[WORK TO BE COMPLETED] Look through the records below for the line holding "<p>First of all". Write it out exactly, with each following line through the line holding "something (risky) ...</span>".
□ □ □ □ □ □ □
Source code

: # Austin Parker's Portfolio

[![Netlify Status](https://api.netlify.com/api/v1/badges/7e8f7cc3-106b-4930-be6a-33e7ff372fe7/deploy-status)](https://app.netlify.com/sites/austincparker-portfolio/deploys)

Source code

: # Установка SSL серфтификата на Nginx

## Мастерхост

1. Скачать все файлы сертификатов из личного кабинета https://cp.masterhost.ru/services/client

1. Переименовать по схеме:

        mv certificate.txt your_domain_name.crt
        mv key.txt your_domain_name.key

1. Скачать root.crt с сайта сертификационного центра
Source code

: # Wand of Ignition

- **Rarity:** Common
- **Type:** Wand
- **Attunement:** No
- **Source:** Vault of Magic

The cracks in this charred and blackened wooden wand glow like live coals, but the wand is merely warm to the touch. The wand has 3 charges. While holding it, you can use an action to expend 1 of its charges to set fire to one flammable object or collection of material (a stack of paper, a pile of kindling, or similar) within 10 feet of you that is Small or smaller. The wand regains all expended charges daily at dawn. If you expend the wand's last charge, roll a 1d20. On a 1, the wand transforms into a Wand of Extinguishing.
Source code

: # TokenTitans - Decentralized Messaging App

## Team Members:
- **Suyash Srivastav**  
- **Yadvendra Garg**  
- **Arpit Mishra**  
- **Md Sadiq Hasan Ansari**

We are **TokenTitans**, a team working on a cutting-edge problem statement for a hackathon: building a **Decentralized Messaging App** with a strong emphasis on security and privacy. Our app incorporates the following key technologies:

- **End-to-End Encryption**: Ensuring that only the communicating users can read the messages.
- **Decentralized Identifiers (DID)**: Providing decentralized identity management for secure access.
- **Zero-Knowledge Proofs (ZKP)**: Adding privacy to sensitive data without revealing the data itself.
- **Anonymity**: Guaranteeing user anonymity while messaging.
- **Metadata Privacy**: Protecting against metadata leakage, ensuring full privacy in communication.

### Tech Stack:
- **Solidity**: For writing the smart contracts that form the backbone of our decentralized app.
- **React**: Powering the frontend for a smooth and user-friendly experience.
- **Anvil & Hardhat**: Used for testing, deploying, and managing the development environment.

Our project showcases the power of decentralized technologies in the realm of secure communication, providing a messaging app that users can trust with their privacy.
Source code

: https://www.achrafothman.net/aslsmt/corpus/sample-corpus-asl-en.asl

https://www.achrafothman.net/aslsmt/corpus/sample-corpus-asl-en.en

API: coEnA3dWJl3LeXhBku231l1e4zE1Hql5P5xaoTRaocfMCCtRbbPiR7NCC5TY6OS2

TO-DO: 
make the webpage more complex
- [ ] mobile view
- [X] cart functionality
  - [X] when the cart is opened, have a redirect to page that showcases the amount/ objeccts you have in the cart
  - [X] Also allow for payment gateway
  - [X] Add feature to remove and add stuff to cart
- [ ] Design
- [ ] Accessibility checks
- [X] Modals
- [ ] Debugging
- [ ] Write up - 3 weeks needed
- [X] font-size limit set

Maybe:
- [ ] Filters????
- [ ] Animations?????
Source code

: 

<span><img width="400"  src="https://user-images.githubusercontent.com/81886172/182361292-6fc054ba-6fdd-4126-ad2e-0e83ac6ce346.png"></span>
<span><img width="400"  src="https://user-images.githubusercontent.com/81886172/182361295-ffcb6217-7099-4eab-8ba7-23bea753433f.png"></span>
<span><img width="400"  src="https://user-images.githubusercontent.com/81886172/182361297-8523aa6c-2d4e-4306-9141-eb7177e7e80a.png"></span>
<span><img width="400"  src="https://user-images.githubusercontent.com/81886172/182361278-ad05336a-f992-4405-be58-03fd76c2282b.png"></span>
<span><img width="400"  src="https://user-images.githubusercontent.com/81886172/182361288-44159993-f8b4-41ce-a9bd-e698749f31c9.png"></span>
□ □ □ □ □ □ □
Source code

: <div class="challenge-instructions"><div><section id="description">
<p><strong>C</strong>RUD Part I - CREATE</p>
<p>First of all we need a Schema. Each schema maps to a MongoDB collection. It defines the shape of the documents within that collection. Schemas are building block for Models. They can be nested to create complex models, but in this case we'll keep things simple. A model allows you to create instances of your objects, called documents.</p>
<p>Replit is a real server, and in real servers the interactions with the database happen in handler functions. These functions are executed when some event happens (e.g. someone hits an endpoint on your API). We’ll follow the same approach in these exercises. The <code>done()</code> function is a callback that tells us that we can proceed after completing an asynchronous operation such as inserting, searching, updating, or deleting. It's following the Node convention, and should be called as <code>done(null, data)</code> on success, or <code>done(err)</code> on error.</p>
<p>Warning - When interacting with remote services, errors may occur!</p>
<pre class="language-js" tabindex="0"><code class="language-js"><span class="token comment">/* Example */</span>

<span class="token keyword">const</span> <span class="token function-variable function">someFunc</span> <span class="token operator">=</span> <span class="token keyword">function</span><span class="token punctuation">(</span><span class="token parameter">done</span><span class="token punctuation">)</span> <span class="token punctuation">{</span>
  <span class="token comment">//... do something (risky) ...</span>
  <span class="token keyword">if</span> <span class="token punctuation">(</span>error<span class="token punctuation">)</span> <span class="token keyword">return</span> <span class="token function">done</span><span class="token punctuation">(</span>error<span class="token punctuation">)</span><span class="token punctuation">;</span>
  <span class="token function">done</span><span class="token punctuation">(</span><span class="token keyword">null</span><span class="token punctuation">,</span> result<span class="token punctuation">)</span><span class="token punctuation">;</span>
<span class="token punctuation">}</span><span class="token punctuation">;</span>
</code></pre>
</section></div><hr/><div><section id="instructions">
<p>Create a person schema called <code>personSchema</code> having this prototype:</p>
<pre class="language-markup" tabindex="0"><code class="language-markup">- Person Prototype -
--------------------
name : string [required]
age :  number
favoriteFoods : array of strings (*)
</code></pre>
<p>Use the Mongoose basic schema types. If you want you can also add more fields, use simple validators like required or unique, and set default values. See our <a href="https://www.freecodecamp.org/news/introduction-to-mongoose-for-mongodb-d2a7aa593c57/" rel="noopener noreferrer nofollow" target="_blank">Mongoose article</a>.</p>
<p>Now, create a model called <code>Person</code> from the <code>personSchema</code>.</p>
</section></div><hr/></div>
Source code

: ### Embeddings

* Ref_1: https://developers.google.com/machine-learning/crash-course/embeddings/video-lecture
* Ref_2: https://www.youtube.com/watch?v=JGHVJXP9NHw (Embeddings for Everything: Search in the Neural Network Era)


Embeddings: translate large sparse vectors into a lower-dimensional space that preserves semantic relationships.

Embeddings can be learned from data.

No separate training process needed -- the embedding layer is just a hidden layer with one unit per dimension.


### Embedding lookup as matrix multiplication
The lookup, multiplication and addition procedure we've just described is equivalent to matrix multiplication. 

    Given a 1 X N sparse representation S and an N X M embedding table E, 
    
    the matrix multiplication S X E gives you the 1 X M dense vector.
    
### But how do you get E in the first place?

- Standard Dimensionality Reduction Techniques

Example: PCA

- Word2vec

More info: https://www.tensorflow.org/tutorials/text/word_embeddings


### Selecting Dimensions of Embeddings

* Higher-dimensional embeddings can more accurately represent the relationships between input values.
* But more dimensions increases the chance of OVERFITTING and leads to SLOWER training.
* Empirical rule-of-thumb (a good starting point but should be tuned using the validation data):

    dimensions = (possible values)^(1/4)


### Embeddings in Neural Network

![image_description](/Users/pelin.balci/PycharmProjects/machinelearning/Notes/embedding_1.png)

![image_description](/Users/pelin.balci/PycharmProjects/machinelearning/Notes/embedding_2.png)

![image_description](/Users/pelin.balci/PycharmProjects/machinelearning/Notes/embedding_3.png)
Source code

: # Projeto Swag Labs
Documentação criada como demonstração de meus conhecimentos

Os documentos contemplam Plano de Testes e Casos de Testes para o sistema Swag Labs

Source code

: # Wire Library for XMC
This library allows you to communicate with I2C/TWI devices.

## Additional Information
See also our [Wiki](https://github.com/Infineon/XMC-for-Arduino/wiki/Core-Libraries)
□ □ □ □ □ □ □
[RESULT OF THE EXERCISE]
<p>First of all we need a Schema. Each schema maps to a MongoDB collection. It defines the shape of the documents within that collection. Schemas are building block for Models. They can be nested to create complex models, but in this case we'll keep things simple. A model allows you to create instances of your objects, called documents.</p>
<p>Replit is a real server, and in real servers the interactions with the database happen in handler functions. These functions are executed when some event happens (e.g. someone hits an endpoint on your API). We’ll follow the same approach in these exercises. The <code>done()</code> function is a callback that tells us that we can proceed after completing an asynchronous operation such as inserting, searching, updating, or deleting. It's following the Node convention, and should be called as <code>done(null, data)</code> on success, or <code>done(err)</code> on error.</p>
<p>Warning - When interacting with remote services, errors may occur!</p>
<pre class="language-js" tabindex="0"><code class="language-js"><span class="token comment">/* Example */</span>

<span class="token keyword">const</span> <span class="token function-variable function">someFunc</span> <span class="token operator">=</span> <span class="token keyword">function</span><span class="token punctuation">(</span><span class="token parameter">done</span><span class="token punctuation">)</span> <span class="token punctuation">{</span>
  <span class="token comment">//... do something (risky) ...</span>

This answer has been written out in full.